25 January 2012

Review 9: Atlas of Remote Islands by Judith Schalansky

"Judith Schalanksy was born in 1980 on the wrong side of the Berlin Wall. The Soviets wouldn’t let anyone travel so everything she learnt about the world came from her parents’ battered old atlas. She has spent years creating this, her own imaginative atlas of the world’s loneliest places. These islands are so difficult to reach that until the late 1990s more people had set foot on the moon than on Peter I Island in the Antarctic.
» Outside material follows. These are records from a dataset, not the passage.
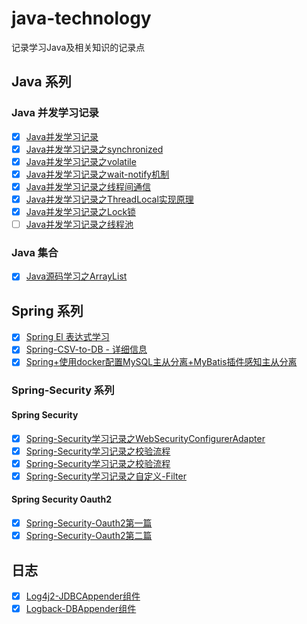 # java-technology

记录学习Java及相关知识的记录点

## Java 系列

### Java 并发学习记录

- [x] [Java并发学习记录](learn-java-base/doc/Java并发学习记录.md)
- [x] [Java并发学习记录之synchronized](learn-java-base/doc/Java并发学习记录之synchronized.md)
- [X] [Java并发学习记录之volatile](learn-java-base/doc/Java并发学习记录之volatile.md)
- [x] [Java并发学习记录之wait-notify机制](learn-java-base/doc/Java并发学习记录之wait-notify机制.md)
- [x] [Java并发学习记录之线程间通信](learn-java-base/doc/Java并发学习记录之线程间通信.md)
- [x] [Java并发学习记录之ThreadLocal实现原理](learn-java-base/doc/Java并发学习记录之ThreadLocal实现原理.md)
- [x] [Java并发学习记录之Lock锁](learn-java-base/doc/Java并发学习记录之Lock锁.md)
- [ ] [Java并发学习记录之线程池](learn-java-base/doc/Java并发学习记录之线程池.md)

### Java 集合

- [x] [Java源码学习之ArrayList](learn-java-base/doc/Java源码学习之ArrayList.md)

## Spring 系列

- [x] [Spring El 表达式学习](learn-spring/learn-springEL/README.md)
- [x] [Spring-CSV-to-DB - 详细信息](learn-spring-batch/Spring-CSV-to-DB/Spring-CSV-to-BD.md)
- [x] [Spring+使用docker配置MySQL主从分离+MyBatis插件感知主从分离](spring-rwdb-mybatis/README.md)

### Spring-Security 系列

#### Spring Security

- [x] [Spring-Security学习记录之WebSecurityConfigurerAdapter](learn-spring-security/doc/Spring-Security学习记录之WebSecurityConfigurerAdapter.md)
- [x] [Spring-Security学习记录之校验流程](learn-spring-security/doc/Spring-Security学习记录之校验流程.md)
- [x] [Spring-Security学习记录之校验流程](learn-spring-security/doc/Spring-Security学习记录之校验流程.md)
- [x] [Spring-Security学习记录之自定义-Filter](learn-spring-security/doc/Spring-Security学习记录之自定义-Filter.md)

#### Spring Security Oauth2

- [x] [Spring-Security-Oauth2第一篇](learn-spring-security/doc/Spring-Security-Oauth2第一篇.md)
- [x] [Spring-Security-Oauth2第二篇](learn-spring-security/doc/Spring-Security-Oauth2第二篇.md)

## 日志

- [x] [Log4j2-JDBCAppender组件](learn-log/Log4j2-JDBCAppender/Log4j2-JDBCAppender.md)
- [x] [Logback-DBAppender组件](learn-log/Logback-DBAppender/Logback-DBAppender.md)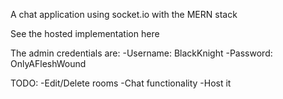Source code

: A chat application using socket.io with the MERN stack

See the hosted implementation here

The admin credentials are:
    -Username: BlackKnight
    -Password: OnlyAFleshWound

TODO:
    -Edit/Delete rooms
    -Chat functionality
    -Host it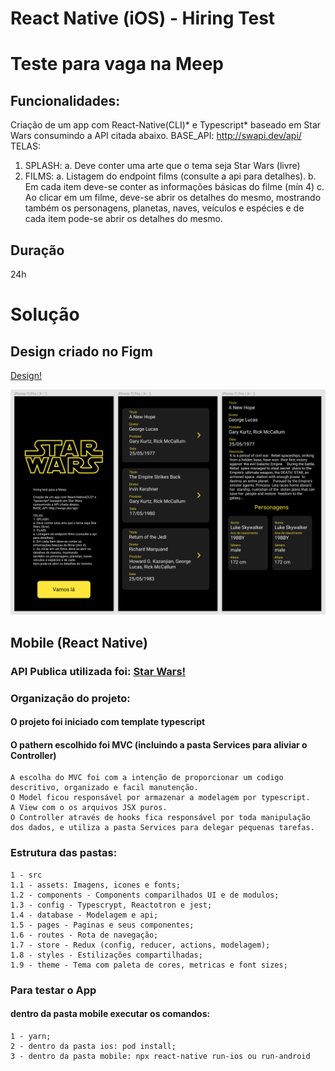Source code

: # React Native (iOS) - Hiring Test 
# Teste para vaga na Meep

## Funcionalidades:
Criação de um app com React-Native(CLI)* e Typescript* baseado em Star Wars
consumindo a API citada abaixo.
BASE_API: http://swapi.dev/api/
TELAS:
1. SPLASH:
a. Deve conter uma arte que o tema seja Star Wars (livre)
2. FILMS:
a. Listagem do endpoint films (consulte a api para detalhes).
b. Em cada item deve-se conter as informações básicas do filme (mín 4)
c. Ao clicar em um filme, deve-se abrir os detalhes do mesmo, mostrando
também os personagens, planetas, naves, veículos e espécies e de cada
item pode-se abrir os detalhes do mesmo.

## Duração

24h


# Solução

## Design criado no Figm

[Design!](https://www.figma.com/file/pSN48uftjBfgDD3DXgCJyS/meep-starwars?node-id=0%3A1)

![alt text](https://github.com/marcelochb/meep-hiring-test/blob/master/design/design.png)


## Mobile (React Native)

### API Publica utilizada foi: [Star Wars!](http://swapi.dev/api/)

### Organização do projeto:
  #### O projeto foi iniciado com template typescript
  #### O pathern escolhido foi MVC (incluindo a pasta Services para aliviar o Controller)
    A escolha do MVC foi com a intenção de proporcionar um codigo descritivo, organizado e facil manutenção. 
    O Model ficou responsável por armazenar a modelagem por typescript. 
    A View com o os arquivos JSX puros.
    O Controller através de hooks fica responsável por toda manipulação dos dados, e utiliza a pasta Services para delegar pequenas tarefas.
  
### Estrutura das pastas:
    1 - src  
    1.1 - assets: Imagens, icones e fonts;
    1.2 - components - Components comparilhados UI e de modulos;
    1.3 - config - Typescrypt, Reactotron e jest;
    1.4 - database - Modelagem e api;
    1.5 - pages - Paginas e seus componentes;
    1.6 - routes - Rota de navegação;
    1.7 - store - Redux (config, reducer, actions, modelagem);
    1.8 - styles - Estilizações compartilhadas;
    1.9 - theme - Tema com paleta de cores, metricas e font sizes;
    
 
 ### Para testar o App
  #### dentro da pasta mobile executar os comandos:
    1 - yarn;
    2 - dentro da pasta ios: pod install;
    3 - dentro da pasta mobile: npx react-native run-ios ou run-android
On one page are perfect maps, on the other unfold bizarre stories from the history of the islands themselves. Rare animals and strange people abound: from marooned slaves to lonely scientists, lost explorers to confused lighthouse keepers, mutinous sailors to forgotten castaways; a collection of Robinson Crusoes of all kinds. Judith Schalansky lures us across all the oceans of the world to fifty remote islands – from St Kilda to Easter Island and from Tristan da Cunha to Disappointment Island – and proves that some of the most memorable journeys can be taken by armchair travellers.”

A beautiful book both physically and linguistically. Lovely maps of fifty of the most hostile and remote islands in the world with an accompanying anecdote about each one that range from the factual to the unnerving and cover insane lighthouse keepers, shipwrecked slaves, Amelia Earhart and atomic bombs.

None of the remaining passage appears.